Starting with the line that has "- **Synchronous execution**: No", retype each line down to the end of the entries below, without leaving any out or adding any.

Pictures paired with source code
*-*-*

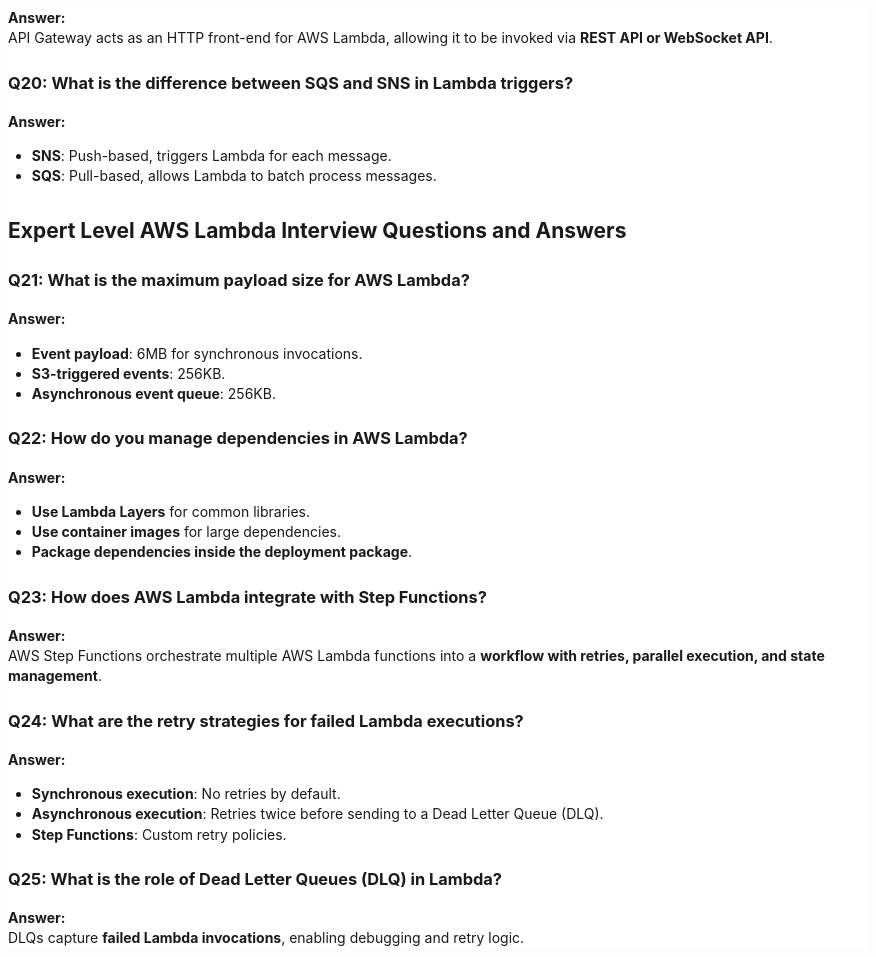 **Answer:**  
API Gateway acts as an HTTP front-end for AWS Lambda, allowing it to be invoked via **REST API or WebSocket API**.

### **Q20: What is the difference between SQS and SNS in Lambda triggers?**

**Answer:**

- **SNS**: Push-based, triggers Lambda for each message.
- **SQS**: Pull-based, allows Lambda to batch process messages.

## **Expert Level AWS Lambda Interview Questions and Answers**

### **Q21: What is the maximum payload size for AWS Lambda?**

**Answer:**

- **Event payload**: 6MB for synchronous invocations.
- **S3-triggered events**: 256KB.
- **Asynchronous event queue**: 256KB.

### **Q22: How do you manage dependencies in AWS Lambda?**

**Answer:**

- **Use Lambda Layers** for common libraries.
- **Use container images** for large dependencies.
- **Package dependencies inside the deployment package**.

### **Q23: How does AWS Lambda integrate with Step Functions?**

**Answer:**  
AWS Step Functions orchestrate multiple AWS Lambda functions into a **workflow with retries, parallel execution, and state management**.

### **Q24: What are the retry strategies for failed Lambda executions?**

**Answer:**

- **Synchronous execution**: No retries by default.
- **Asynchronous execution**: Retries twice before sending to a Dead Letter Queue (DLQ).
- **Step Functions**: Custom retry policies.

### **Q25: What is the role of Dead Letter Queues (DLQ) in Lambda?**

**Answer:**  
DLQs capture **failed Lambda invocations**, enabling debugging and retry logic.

*-*-*

== EXERCISE OUTPUT ==
- **Synchronous execution**: No retries by default.
- **Asynchronous execution**: Retries twice before sending to a Dead Letter Queue (DLQ).
- **Step Functions**: Custom retry policies.

### **Q25: What is the role of Dead Letter Queues (DLQ) in Lambda?**

**Answer:**  
DLQs capture **failed Lambda invocations**, enabling debugging and retry logic.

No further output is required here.